> **Assignment**
Look for the word "Terraform" in the entries below, then copy every line that has it.

BEGIN Recorded information

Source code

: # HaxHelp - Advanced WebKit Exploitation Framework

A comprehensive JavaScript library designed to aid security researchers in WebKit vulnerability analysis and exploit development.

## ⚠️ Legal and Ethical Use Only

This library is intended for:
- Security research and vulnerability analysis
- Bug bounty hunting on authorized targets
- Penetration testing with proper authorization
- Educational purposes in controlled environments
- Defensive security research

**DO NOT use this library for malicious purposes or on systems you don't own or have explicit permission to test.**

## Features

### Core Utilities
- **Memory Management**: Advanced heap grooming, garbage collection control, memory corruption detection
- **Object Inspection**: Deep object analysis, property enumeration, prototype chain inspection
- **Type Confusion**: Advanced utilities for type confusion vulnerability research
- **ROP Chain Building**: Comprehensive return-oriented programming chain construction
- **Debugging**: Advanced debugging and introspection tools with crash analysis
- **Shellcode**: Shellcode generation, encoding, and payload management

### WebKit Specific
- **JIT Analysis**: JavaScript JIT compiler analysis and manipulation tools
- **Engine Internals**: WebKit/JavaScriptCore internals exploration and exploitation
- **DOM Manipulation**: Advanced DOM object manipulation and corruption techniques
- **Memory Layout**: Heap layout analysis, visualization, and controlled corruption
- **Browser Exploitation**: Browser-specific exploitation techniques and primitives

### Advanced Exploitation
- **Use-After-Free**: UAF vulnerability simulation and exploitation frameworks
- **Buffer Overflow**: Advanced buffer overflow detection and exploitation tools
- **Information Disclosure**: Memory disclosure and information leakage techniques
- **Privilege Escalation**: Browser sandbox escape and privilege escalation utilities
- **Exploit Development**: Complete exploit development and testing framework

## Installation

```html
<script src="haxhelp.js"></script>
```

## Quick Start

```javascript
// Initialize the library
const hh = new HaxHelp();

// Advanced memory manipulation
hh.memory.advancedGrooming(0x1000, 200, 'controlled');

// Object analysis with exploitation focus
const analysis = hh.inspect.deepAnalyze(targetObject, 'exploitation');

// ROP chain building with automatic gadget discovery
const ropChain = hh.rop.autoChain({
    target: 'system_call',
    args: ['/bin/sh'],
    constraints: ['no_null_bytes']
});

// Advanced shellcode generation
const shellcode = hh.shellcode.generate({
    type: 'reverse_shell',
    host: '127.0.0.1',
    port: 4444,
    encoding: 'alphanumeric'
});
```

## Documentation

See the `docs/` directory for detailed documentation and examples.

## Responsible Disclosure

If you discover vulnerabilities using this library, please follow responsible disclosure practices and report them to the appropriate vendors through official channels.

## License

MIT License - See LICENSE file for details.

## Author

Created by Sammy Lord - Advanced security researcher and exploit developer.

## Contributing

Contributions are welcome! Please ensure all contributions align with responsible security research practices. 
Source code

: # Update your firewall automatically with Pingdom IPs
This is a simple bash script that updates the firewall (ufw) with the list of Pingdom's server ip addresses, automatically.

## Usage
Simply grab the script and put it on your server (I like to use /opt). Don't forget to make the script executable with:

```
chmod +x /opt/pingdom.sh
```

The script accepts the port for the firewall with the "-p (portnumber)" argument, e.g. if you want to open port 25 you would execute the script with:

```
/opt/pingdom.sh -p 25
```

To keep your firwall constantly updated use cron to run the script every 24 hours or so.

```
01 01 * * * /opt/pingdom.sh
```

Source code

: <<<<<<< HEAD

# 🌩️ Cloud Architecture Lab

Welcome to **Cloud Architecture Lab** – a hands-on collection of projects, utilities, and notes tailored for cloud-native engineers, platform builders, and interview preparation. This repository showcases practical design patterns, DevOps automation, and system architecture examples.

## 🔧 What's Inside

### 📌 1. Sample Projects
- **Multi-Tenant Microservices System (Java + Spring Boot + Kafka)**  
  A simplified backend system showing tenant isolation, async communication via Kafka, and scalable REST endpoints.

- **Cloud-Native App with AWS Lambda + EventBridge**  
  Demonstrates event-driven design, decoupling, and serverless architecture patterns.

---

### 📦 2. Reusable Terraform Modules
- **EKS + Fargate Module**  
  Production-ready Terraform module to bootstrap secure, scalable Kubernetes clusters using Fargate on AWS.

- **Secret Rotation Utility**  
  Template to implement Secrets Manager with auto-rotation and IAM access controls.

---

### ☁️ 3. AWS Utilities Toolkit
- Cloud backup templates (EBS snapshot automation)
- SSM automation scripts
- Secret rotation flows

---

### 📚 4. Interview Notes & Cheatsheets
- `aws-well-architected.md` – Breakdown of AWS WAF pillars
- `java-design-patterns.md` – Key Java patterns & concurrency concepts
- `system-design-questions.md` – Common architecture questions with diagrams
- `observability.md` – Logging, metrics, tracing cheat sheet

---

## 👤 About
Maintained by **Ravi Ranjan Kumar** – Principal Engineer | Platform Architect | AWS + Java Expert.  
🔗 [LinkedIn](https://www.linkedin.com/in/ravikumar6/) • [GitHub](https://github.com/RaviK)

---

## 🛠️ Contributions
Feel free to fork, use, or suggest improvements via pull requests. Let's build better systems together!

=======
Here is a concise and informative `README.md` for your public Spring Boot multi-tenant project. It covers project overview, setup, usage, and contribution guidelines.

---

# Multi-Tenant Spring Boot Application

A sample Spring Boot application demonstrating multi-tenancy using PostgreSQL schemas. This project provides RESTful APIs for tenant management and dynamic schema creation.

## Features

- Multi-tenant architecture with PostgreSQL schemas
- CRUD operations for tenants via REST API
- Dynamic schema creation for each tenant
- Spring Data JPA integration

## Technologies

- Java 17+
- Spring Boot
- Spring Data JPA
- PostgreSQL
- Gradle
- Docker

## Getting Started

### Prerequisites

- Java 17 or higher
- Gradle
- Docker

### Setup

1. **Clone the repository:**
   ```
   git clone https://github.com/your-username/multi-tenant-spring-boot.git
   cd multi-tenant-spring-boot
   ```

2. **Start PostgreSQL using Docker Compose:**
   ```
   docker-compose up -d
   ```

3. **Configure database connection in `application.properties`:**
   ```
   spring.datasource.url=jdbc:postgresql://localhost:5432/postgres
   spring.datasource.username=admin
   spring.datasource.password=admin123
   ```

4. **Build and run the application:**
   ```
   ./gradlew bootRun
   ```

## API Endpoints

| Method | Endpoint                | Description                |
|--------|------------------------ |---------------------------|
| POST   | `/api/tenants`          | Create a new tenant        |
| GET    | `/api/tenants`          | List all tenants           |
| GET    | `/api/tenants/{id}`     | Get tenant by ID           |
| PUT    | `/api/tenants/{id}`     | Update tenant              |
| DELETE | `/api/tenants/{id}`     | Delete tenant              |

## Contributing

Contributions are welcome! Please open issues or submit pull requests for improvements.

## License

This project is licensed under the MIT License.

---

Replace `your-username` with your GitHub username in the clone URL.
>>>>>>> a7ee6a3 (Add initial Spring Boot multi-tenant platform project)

END Recorded information

> **Output for this exercise**
### 📦 2. Reusable Terraform Modules
  Production-ready Terraform module to bootstrap secure, scalable Kubernetes clusters using Fargate on AWS.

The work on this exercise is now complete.